• **RECORDS TO USE**:
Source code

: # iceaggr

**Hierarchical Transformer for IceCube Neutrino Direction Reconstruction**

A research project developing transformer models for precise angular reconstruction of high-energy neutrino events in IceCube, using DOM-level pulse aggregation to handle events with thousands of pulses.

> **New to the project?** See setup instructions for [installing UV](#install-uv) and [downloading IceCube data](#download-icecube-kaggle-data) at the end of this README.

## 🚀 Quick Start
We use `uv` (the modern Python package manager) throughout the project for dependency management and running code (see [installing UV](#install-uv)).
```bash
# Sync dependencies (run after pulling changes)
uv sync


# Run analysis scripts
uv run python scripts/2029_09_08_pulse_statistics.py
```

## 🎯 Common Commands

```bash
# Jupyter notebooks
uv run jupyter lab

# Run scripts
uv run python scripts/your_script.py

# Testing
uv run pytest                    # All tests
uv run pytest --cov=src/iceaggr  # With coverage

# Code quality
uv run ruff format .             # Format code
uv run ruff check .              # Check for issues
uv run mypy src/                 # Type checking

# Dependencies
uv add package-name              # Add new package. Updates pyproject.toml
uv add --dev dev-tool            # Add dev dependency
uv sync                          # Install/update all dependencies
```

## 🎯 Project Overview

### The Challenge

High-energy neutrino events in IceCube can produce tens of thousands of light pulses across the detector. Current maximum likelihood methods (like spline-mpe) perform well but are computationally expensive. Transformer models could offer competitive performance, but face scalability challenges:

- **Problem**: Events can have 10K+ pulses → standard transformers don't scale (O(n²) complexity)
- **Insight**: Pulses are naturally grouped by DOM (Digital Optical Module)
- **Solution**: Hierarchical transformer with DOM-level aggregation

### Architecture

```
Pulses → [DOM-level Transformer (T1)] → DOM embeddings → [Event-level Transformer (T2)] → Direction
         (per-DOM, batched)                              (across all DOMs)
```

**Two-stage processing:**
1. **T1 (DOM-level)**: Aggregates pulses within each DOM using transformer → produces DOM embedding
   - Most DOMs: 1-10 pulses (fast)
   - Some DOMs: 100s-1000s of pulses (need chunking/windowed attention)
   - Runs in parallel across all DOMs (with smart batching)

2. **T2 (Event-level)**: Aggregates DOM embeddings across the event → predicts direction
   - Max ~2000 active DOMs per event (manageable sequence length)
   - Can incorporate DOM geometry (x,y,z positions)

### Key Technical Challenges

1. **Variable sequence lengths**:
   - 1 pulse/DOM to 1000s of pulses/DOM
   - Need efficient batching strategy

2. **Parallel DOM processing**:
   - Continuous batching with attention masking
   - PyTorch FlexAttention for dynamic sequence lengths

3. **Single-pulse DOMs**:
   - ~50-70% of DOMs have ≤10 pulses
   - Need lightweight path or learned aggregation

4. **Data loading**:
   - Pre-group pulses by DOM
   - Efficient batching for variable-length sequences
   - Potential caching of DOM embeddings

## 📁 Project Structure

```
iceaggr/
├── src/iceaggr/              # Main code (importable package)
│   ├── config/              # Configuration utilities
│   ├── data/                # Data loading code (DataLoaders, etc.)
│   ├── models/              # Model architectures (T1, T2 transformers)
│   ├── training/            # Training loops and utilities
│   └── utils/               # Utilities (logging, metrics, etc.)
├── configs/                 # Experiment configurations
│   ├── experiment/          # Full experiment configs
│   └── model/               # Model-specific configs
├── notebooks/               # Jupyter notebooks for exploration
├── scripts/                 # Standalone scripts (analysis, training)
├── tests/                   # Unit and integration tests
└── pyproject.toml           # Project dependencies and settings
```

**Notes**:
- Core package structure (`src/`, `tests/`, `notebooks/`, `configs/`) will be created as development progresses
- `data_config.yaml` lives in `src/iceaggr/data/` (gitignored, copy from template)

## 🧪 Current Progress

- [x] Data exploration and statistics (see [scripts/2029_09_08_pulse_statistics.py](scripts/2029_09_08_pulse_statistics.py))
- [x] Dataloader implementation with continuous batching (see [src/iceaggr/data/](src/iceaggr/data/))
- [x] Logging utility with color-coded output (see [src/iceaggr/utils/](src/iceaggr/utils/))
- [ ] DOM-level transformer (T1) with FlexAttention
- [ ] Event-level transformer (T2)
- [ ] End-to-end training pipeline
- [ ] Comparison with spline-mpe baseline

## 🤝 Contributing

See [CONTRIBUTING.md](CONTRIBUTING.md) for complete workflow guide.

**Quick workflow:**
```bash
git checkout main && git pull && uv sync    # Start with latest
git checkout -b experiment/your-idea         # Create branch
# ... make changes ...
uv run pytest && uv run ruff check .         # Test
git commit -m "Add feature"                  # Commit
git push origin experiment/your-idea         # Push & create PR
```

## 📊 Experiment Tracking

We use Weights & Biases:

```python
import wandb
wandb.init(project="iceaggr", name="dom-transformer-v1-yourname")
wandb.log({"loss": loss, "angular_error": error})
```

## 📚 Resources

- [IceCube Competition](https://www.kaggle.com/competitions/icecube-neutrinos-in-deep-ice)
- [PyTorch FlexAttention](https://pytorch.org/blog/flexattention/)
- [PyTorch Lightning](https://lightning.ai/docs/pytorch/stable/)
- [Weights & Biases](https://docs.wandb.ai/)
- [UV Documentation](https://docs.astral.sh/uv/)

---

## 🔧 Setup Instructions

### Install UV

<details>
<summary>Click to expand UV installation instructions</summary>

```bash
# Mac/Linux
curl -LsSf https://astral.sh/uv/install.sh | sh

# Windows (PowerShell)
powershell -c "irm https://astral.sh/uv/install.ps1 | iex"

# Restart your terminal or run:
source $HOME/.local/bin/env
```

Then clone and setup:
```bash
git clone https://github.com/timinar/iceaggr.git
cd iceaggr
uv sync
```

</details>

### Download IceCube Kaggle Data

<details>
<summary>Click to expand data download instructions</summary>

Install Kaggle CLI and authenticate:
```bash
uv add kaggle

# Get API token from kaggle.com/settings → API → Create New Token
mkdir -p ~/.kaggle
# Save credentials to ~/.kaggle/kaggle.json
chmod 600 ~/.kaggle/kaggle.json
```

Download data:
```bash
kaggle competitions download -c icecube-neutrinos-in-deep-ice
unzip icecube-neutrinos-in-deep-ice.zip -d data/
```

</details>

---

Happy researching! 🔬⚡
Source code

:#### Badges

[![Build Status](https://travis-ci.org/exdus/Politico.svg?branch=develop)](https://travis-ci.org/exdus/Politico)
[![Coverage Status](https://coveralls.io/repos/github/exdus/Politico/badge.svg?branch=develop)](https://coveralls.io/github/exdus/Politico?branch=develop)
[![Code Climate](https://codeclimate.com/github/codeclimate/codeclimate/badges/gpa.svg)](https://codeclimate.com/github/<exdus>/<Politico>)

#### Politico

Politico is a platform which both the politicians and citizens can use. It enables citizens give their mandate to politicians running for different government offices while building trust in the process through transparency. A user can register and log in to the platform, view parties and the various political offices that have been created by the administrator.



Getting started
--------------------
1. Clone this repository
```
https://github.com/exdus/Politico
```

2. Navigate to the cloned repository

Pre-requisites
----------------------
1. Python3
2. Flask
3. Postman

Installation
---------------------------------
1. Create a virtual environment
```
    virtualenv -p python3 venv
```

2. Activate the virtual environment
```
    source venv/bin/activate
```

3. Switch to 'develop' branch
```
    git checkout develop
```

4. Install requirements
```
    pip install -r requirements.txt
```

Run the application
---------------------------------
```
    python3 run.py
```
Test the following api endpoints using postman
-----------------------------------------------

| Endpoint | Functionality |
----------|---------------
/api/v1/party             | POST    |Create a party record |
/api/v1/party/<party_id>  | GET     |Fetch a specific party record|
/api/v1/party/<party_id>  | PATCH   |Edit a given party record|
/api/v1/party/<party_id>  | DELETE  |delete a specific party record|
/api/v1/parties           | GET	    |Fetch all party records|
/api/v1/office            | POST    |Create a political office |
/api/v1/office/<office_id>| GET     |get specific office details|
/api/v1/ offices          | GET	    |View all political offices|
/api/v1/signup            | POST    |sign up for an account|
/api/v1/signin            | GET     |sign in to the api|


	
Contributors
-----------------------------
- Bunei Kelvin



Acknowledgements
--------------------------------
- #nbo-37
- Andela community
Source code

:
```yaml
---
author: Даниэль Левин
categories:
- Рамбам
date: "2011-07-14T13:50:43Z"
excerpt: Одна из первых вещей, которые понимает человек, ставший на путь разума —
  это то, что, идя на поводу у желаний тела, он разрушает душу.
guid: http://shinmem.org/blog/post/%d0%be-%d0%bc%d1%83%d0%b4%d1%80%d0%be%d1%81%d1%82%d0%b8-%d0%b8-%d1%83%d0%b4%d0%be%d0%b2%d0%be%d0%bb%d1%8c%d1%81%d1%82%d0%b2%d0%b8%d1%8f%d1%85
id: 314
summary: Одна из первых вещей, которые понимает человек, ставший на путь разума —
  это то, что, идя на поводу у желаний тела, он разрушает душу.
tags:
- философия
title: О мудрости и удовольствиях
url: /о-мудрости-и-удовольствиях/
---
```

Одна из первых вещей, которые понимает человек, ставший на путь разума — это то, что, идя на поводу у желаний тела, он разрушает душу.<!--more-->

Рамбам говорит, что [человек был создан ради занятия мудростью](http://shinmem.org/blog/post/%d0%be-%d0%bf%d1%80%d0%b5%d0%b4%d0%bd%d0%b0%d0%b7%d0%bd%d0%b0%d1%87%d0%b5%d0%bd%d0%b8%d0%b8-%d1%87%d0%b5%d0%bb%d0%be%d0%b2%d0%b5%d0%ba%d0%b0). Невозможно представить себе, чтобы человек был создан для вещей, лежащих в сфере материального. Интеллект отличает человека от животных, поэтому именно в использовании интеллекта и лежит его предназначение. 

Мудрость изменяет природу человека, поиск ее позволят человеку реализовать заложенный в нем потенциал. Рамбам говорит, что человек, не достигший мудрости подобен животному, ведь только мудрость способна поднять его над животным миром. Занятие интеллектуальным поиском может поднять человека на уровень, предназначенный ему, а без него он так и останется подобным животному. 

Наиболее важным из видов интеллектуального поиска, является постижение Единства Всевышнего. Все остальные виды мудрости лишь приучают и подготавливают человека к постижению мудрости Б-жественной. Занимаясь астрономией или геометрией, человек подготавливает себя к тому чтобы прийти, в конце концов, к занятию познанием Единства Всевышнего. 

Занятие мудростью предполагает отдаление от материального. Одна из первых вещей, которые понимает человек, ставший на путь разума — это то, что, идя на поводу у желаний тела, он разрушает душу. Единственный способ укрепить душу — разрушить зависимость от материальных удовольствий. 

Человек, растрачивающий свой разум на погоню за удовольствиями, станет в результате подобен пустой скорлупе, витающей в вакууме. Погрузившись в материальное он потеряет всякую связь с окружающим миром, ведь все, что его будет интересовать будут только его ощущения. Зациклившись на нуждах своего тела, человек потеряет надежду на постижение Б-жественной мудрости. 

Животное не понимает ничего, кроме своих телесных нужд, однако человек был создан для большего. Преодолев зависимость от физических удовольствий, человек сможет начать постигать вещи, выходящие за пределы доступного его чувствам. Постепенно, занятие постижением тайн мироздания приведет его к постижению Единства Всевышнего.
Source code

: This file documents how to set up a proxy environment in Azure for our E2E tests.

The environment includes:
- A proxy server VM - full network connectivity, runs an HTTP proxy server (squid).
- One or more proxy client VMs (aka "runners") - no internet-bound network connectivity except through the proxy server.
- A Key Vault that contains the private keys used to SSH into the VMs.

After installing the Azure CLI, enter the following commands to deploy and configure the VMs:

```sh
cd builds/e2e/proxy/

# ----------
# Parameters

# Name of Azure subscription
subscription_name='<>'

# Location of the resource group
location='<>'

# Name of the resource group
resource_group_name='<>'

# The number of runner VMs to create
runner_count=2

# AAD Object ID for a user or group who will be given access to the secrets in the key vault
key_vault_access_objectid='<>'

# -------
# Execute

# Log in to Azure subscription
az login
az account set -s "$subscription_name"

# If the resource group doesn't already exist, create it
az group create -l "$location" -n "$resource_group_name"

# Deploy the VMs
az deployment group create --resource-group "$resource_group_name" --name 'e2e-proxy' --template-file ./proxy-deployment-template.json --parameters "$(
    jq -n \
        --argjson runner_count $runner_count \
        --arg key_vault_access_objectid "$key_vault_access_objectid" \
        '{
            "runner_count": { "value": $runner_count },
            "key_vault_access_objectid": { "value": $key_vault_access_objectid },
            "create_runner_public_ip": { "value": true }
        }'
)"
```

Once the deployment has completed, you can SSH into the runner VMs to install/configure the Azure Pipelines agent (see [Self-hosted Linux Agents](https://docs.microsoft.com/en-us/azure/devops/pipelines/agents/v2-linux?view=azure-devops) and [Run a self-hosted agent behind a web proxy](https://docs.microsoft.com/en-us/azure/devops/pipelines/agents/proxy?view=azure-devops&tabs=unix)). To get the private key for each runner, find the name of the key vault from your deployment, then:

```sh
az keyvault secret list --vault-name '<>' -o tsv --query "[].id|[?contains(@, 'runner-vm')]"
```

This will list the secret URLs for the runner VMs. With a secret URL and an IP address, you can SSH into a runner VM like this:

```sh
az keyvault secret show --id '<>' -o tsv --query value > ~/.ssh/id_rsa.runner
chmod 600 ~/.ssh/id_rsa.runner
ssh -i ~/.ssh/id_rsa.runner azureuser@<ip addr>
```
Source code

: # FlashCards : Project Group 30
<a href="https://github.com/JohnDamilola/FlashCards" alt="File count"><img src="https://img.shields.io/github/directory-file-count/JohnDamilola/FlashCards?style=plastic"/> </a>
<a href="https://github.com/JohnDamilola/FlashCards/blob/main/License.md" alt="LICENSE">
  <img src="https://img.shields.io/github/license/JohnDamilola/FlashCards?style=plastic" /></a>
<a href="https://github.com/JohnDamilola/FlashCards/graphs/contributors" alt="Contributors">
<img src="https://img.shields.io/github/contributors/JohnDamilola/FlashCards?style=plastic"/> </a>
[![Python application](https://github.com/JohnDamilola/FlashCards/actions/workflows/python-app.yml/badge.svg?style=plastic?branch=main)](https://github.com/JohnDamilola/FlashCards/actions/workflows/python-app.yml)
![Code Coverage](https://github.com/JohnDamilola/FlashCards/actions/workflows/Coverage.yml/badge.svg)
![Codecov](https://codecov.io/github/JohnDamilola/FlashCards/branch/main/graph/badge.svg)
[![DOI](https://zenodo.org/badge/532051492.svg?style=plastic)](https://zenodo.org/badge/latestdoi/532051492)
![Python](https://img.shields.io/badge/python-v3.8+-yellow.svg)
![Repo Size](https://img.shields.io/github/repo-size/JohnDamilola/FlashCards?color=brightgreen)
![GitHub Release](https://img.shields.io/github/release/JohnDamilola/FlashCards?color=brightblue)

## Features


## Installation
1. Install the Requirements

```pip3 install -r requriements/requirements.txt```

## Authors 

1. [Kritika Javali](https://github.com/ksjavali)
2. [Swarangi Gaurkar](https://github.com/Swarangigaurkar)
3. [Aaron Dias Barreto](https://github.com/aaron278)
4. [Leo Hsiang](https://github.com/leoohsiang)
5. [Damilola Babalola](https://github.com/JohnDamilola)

• **AIM OF THE TASK**: From the entries above, give again exactly the lines running from the line with "Politico is a" to the line with "all party records|"; include both of those lines.

• **RESULT**:
Politico is a platform which both the politicians and citizens can use. It enables citizens give their mandate to politicians running for different government offices while building trust in the process through transparency. A user can register and log in to the platform, view parties and the various political offices that have been created by the administrator.



Getting started
--------------------
1. Clone this repository
```
https://github.com/exdus/Politico
```

2. Navigate to the cloned repository

Pre-requisites
----------------------
1. Python3
2. Flask
3. Postman

Installation
---------------------------------
1. Create a virtual environment
```
    virtualenv -p python3 venv
```

2. Activate the virtual environment
```
    source venv/bin/activate
```

3. Switch to 'develop' branch
```
    git checkout develop
```

4. Install requirements
```
    pip install -r requirements.txt
```

Run the application
---------------------------------
```
    python3 run.py
```
Test the following api endpoints using postman
-----------------------------------------------

| Endpoint | Functionality |
----------|---------------
/api/v1/party             | POST    |Create a party record |
/api/v1/party/<party_id>  | GET     |Fetch a specific party record|
/api/v1/party/<party_id>  | PATCH   |Edit a given party record|
/api/v1/party/<party_id>  | DELETE  |delete a specific party record|
/api/v1/parties           | GET	    |Fetch all party records|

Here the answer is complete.